In the district court, the patent owner argued, in part, that 37 C.F.R. § 1.704(c)(8) and (d)(1) are arbitrary, capricious, and contrary to the PTA statute and, further, that it was entitled to 546 days of the 646-day delay. The district court granted summary judgment in favor of the USPTO finding that the USPTO did not err in its PTA calculation and, further, that the Gilead decision foreclosed the patent owner’s arguments. The patent owner appealed to the Federal Circuit.
In addressing whether the USPTO may reduce PTA by a period that exceeds the “time during which the applicant failed to engage in reasonable efforts to conclude prosecution” under 35 U.S.C. § 154(b)(2)(c)(i), the Federal Circuit held that the district court erred when it granted summary judgment on the basis of Gilead. The Federal Circuit found that Gilead was not controlling because Gilead involved different facts and a different legal question.

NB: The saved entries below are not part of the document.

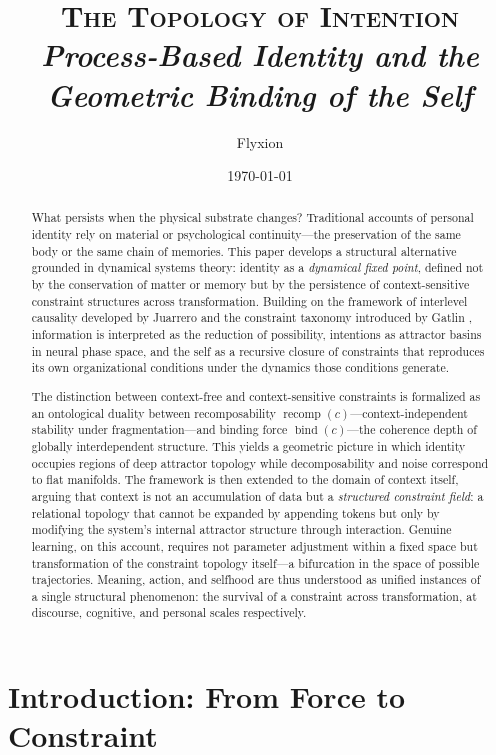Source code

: \documentclass[11pt]{article}
\title{\textsc{The Topology of Intention}\\[0.4em]
{\normalsize\itshape Process-Based Identity and the Geometric Binding of the Self}}
\author{Flyxion}
\date{\today}
\newcommand{\bind}{\operatorname{bind}}
\newcommand{\recomp}{\operatorname{recomp}}
\begin{document}
\maketitle

\begin{abstract}
\noindent
What persists when the physical substrate changes? Traditional accounts of personal identity
rely on material or psychological continuity---the preservation of the same body or the same
chain of memories. This paper develops a structural alternative grounded in dynamical
systems theory: identity as a \emph{dynamical fixed point}, defined not by the conservation
of matter or memory but by the persistence of context-sensitive constraint structures across
transformation. Building on the framework of interlevel causality developed by Juarrero
\citep{juarrero1999,juarrero2002} and the constraint taxonomy introduced by Gatlin
\citep{gatlin1972}, information is interpreted as the reduction of possibility, intentions
as attractor basins in neural phase space, and the self as a recursive closure of constraints
that reproduces its own organizational conditions under the dynamics those conditions generate.

The distinction between context-free and context-sensitive constraints is formalized as
an ontological duality between recomposability $\recomp(c)$---context-independent stability
under fragmentation---and binding force $\bind(c)$---the coherence depth of globally
interdependent structure. This yields a geometric picture in which identity occupies
regions of deep attractor topology while decomposability and noise correspond to flat
manifolds. The framework is then extended to the domain of context itself, arguing that
context is not an accumulation of data but a \emph{structured constraint field}: a relational
topology that cannot be expanded by appending tokens but only by modifying the system's
internal attractor structure through interaction. Genuine learning, on this account, requires
not parameter adjustment within a fixed space but transformation of the constraint topology
itself---a bifurcation in the space of possible trajectories. Meaning, action, and selfhood
are thus understood as unified instances of a single structural phenomenon: the survival of
a constraint across transformation, at discourse, cognitive, and personal scales respectively.
\end{abstract}

\newpage

\section{Introduction: From Force to Constraint}
\end{document}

The court noted that, unlike Gilead, this case was not about whether the patent owner’s efforts, or those it could have taken, resulted in actual or potential delay. Rather, the patent owner could not have taken any actions to conclude prosecution until the filing of the opposition to the European patent.
Because this case involved a question of statutory interpretation, the Federal Circuit applied a Chevron analysis, and found the first step of Chevron was met because the pertinent language of the PTA statute was clear and unambiguous. Noting that “the statute expressly requires that any reduction to the PTA be equal to the period of time during which an applicant fails to engage in reasonable efforts” and “the statute expressly ties reduction of the PTA to the specific time period during which the applicant failed to engage in reasonable efforts,” the Federal Circuit concluded that the USPTO could not “count as applicant delay any period of time during which there were no efforts in which the applicant could have engaged to conclude prosecution of the patent." Supernus Pharm., Inc. v. Iancu, 913 F.3d 1351, 1359-60 (Fed. Cir. 2019) (emphasis in original).
Accordingly, the Federal Circuit held that the PTA reduction here was inconsistent with the statute, accorded no deference to the USPTO’s application of the regulations at issue, and reversed and remanded the district court’s grant of summary judgment.